SCALE:一个面向专业级任务的大语言模型 SQL 能力开源评测框架

随着大语言模型(LLM)在数据科学领域的应用日益广泛,学术界和工业界涌现出多种评测基准。然而,我们观察到,现有评测体系大多聚焦于 Text-to-SQL 的转换准确率,而这远不能全面反映模型在真实、复杂场景下的 SQL 处理能力。

为了弥补这一关键空白,我们经过深入研究,提出了 SCALE —— 一个面向专业级任务的大语言模型 SQL 能力开源评测框架。我们致力于通过开放、透明和社区驱动的方式,建立一个行业公认的评估标准。

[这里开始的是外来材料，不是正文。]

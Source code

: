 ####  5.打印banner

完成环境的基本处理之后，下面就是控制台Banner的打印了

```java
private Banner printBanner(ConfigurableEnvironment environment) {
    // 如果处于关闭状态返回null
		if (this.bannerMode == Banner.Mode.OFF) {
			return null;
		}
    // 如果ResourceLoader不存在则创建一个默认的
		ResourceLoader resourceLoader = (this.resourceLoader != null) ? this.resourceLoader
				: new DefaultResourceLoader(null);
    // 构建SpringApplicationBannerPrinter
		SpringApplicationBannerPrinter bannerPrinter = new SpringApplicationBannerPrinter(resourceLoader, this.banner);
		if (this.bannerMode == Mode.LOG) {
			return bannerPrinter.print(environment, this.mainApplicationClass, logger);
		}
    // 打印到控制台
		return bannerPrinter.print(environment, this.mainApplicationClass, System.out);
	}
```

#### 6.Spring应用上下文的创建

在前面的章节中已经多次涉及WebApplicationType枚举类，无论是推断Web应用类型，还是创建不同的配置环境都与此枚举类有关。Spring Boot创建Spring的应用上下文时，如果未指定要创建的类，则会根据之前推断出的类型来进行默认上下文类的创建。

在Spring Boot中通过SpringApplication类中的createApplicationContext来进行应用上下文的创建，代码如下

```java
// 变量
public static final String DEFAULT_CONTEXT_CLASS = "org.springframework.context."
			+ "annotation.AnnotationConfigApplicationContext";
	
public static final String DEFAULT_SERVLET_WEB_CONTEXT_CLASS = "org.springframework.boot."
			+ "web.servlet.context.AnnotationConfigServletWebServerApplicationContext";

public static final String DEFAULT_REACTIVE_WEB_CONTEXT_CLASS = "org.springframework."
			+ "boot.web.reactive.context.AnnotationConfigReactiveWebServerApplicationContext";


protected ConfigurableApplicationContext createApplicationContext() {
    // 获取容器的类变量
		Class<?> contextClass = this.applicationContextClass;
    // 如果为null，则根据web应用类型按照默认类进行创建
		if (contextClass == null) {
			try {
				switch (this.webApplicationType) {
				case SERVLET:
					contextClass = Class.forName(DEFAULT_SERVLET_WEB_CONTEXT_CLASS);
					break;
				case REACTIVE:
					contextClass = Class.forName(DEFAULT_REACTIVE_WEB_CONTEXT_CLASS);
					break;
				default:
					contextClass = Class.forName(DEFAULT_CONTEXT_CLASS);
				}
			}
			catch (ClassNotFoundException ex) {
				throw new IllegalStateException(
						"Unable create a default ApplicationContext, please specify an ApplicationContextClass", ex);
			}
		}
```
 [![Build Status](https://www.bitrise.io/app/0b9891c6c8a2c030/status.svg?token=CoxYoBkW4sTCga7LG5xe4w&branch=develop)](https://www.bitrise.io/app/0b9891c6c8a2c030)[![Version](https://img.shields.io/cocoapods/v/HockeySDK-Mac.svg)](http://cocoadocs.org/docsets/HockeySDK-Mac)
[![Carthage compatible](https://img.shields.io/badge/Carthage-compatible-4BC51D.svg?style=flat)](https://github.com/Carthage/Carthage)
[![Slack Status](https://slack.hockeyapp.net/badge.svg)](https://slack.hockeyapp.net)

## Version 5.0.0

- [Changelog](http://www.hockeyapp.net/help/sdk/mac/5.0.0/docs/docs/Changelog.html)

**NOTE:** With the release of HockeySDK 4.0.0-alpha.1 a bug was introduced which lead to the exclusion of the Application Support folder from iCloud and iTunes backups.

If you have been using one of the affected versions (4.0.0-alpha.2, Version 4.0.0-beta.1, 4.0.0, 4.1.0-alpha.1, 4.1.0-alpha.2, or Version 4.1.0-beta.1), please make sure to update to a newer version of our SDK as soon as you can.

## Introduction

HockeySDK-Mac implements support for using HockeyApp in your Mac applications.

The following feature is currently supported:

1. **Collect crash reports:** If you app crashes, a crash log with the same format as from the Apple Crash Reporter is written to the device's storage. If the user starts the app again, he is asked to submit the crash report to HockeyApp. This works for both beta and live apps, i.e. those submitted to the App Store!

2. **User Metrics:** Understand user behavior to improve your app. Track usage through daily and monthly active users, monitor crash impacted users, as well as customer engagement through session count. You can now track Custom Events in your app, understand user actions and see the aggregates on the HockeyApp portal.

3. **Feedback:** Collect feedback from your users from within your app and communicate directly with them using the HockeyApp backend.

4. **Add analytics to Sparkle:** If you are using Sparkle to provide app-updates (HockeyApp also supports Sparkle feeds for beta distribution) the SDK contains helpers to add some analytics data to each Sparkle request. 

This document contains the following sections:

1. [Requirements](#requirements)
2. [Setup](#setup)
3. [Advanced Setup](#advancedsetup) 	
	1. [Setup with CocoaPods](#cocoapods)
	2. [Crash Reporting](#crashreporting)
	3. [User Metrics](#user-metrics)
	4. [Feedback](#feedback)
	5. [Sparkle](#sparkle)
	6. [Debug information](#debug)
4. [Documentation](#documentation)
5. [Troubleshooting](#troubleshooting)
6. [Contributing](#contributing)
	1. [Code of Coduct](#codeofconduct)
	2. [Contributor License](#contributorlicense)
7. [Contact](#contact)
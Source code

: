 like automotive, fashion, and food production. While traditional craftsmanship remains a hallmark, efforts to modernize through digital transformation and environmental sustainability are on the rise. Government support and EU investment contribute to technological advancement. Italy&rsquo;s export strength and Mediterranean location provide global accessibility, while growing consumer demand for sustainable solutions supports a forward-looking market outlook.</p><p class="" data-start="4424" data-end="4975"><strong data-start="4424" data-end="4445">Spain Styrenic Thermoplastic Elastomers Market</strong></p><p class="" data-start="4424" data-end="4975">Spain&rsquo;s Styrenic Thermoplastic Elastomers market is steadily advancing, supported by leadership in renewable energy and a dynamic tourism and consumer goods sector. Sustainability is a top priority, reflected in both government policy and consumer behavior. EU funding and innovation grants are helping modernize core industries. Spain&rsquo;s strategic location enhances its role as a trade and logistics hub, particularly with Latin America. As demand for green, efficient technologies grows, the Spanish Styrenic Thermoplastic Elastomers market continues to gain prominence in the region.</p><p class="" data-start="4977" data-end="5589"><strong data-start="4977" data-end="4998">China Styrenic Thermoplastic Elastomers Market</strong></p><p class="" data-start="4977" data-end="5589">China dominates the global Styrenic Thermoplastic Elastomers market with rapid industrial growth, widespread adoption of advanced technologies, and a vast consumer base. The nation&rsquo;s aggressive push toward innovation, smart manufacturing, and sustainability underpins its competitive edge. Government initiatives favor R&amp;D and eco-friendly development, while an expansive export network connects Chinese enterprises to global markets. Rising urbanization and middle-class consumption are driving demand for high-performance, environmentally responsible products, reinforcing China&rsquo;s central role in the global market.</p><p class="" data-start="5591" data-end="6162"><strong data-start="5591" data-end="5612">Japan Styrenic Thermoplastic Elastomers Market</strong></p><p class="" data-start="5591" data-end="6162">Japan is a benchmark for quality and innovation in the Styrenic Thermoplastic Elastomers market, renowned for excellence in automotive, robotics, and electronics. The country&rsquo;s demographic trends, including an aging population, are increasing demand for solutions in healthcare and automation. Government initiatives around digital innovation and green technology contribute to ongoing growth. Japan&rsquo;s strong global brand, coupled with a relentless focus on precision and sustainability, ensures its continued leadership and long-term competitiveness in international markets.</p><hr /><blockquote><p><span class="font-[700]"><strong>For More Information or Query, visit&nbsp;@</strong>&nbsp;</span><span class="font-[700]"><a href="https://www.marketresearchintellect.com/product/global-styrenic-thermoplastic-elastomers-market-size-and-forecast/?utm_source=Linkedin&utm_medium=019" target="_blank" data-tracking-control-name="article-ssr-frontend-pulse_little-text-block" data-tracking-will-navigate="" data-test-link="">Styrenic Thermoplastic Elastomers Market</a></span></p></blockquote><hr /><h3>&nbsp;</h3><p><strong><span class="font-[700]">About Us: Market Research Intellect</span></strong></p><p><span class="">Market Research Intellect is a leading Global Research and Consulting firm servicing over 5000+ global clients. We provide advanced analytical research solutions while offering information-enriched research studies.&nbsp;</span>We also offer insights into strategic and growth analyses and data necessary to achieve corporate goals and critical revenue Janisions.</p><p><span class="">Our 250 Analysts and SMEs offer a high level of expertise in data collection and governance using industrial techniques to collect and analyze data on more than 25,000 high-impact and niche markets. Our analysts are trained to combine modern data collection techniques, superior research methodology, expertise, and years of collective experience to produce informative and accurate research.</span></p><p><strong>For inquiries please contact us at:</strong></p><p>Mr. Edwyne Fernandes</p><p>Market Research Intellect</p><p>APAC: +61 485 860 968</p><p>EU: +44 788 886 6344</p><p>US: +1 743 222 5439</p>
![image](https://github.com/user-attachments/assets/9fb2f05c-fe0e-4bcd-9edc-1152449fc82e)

https://sql-llm-leaderboard.com/

背景:现有 LLM-SQL 评测的局限性

近年来,大语言模型处理结构化查询语言(SQL)的能力取得了长足进步。一系列公开的评测基准(Benchmark)也应运而生,它们在很大程度上推动了模型在 Text-to-SQL 任务上的发展。

尽管如此,我们发现现有的评测体系仍存在显著的局限性。在专业的数据库管理和软件开发实践中,开发者面临的挑战远比“将一句话转为 SQL”要复杂得多:

  • 性能是生命线:一个能返回正确结果但执行耗时数分钟的查询,在生产环境中是不可接受的。现有评测很少关注模型生成 SQL 的性能和效率。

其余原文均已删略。